▶ Dataset entries
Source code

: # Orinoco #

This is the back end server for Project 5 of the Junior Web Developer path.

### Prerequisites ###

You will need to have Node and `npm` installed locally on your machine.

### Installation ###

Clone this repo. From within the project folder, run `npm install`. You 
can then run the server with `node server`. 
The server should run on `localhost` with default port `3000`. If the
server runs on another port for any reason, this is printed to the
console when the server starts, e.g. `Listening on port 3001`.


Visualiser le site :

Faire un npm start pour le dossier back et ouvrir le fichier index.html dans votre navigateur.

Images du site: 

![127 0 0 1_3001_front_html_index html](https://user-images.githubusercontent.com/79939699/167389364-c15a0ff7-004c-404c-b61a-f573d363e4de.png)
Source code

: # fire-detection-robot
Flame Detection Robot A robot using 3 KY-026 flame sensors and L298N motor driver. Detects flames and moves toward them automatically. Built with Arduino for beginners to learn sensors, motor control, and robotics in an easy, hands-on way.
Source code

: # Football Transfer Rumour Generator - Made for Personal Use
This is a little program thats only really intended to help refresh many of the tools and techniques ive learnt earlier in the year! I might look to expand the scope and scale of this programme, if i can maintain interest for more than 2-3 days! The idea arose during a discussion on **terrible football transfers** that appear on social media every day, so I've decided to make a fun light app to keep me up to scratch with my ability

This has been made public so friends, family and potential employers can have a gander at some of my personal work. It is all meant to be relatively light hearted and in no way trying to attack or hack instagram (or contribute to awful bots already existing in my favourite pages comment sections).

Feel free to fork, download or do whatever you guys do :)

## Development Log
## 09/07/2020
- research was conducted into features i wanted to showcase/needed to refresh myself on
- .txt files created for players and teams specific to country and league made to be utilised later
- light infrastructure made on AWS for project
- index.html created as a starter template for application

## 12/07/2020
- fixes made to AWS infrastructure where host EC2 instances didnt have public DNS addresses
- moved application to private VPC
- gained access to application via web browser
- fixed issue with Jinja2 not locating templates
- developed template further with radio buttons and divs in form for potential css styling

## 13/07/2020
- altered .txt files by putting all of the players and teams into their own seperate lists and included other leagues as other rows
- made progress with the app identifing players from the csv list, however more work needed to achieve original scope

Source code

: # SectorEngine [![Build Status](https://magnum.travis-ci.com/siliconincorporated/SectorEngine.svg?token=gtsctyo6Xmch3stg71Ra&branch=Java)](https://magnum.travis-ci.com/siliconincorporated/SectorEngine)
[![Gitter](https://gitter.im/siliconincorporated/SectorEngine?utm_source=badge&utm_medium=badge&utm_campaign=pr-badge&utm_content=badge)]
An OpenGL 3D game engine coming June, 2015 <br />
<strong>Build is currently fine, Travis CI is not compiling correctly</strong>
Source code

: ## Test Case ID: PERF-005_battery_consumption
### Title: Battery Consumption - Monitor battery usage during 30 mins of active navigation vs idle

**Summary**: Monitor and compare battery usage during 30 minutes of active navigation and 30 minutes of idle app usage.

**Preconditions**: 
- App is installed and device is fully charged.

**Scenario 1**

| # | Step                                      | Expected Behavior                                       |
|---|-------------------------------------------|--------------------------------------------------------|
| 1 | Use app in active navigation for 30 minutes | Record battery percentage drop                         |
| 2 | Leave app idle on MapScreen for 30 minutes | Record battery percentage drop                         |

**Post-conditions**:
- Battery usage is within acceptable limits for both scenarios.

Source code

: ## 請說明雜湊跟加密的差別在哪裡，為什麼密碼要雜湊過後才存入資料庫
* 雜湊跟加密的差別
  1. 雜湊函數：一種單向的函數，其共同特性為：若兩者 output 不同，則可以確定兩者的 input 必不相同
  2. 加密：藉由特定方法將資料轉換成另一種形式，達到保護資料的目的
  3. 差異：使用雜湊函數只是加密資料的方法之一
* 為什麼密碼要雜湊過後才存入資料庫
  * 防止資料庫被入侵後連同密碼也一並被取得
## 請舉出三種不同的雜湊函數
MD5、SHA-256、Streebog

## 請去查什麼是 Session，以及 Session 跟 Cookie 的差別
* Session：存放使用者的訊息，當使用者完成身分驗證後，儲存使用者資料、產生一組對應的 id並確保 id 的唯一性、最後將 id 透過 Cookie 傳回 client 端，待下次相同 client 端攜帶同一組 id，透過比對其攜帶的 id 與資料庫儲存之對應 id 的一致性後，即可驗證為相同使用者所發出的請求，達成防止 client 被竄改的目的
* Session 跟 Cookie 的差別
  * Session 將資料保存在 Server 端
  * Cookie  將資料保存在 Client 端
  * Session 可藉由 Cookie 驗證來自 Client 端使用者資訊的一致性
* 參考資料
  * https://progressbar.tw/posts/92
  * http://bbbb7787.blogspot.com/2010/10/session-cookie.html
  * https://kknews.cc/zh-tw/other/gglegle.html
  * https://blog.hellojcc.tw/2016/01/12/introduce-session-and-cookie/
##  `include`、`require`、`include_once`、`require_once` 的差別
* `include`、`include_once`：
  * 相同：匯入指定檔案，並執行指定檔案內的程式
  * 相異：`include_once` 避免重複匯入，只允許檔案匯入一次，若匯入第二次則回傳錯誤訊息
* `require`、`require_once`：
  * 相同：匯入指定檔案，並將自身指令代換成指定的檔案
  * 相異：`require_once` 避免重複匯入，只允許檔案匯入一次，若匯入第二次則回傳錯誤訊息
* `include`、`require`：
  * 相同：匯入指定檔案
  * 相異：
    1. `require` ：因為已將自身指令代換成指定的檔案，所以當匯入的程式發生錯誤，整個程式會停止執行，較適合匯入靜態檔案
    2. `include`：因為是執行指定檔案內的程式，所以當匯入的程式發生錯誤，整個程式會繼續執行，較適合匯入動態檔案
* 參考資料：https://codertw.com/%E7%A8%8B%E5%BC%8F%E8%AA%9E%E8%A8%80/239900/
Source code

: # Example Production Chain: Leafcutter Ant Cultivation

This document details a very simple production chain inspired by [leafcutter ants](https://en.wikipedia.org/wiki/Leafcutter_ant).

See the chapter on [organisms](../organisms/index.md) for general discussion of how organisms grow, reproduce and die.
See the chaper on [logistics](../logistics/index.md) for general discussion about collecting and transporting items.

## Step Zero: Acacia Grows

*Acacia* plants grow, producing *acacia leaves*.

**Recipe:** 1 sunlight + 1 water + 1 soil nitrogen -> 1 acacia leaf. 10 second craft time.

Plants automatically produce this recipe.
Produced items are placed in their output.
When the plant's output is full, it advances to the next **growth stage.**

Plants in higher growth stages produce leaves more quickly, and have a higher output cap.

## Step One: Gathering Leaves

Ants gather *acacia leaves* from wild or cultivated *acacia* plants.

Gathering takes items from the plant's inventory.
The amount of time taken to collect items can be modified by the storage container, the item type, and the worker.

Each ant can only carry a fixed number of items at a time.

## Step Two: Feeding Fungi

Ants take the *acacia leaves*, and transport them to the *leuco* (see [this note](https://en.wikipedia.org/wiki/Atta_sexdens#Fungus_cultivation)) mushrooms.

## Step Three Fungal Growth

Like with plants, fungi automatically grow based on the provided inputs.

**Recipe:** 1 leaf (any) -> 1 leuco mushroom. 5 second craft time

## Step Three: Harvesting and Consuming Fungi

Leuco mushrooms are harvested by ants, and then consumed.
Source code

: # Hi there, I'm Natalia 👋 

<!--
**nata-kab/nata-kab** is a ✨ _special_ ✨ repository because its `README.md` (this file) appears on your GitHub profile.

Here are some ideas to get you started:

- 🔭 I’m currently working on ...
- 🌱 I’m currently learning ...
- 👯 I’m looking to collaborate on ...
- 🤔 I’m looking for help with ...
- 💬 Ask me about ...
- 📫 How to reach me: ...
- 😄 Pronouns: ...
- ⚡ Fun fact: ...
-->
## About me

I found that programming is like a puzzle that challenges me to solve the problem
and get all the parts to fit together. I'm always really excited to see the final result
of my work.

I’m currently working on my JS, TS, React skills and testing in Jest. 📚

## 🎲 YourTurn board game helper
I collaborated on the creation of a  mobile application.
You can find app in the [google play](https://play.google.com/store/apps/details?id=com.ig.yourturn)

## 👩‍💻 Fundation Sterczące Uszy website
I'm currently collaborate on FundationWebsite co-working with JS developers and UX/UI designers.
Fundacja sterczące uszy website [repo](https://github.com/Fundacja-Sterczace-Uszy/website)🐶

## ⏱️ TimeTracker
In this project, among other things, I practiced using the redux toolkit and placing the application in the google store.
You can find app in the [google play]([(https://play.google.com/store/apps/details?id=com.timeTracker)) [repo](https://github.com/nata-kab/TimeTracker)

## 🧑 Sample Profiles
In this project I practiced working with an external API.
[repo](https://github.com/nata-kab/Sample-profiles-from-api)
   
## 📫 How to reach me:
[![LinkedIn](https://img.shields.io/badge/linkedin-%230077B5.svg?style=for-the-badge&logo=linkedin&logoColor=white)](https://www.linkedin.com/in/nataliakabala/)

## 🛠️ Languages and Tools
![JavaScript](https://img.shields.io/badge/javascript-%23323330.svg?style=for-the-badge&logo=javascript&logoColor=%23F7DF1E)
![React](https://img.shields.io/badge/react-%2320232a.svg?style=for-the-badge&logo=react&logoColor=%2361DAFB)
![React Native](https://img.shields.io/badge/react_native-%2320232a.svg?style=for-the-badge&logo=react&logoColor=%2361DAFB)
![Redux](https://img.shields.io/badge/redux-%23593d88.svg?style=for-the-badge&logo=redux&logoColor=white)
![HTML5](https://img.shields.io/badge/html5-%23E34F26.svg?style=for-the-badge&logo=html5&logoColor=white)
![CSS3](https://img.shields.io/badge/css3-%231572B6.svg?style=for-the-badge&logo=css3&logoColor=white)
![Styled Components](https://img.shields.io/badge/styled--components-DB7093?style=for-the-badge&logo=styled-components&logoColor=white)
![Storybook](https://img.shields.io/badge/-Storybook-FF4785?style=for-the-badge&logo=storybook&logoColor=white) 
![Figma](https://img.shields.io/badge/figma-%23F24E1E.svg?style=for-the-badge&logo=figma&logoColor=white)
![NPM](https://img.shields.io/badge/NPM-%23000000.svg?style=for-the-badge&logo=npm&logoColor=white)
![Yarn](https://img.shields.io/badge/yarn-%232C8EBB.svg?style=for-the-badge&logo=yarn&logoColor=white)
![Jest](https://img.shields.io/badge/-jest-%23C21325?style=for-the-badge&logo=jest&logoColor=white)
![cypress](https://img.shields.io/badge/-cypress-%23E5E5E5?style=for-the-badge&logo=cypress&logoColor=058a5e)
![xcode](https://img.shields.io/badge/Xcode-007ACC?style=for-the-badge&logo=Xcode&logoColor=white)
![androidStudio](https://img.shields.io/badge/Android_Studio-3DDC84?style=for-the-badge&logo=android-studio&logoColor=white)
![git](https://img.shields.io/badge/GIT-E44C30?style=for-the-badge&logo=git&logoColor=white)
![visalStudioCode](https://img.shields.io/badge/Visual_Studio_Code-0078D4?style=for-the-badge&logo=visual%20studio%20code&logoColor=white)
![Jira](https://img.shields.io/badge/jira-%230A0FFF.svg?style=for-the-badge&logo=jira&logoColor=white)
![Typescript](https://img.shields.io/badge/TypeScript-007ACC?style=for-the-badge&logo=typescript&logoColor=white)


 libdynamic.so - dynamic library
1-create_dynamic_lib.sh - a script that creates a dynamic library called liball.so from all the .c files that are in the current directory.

▶ WHAT IS NEEDED
Looking back at the data above, tally each line that includes the word "percentage", then answer with the total alone.

▶ SOLUTION TO THIS EXERCISE
2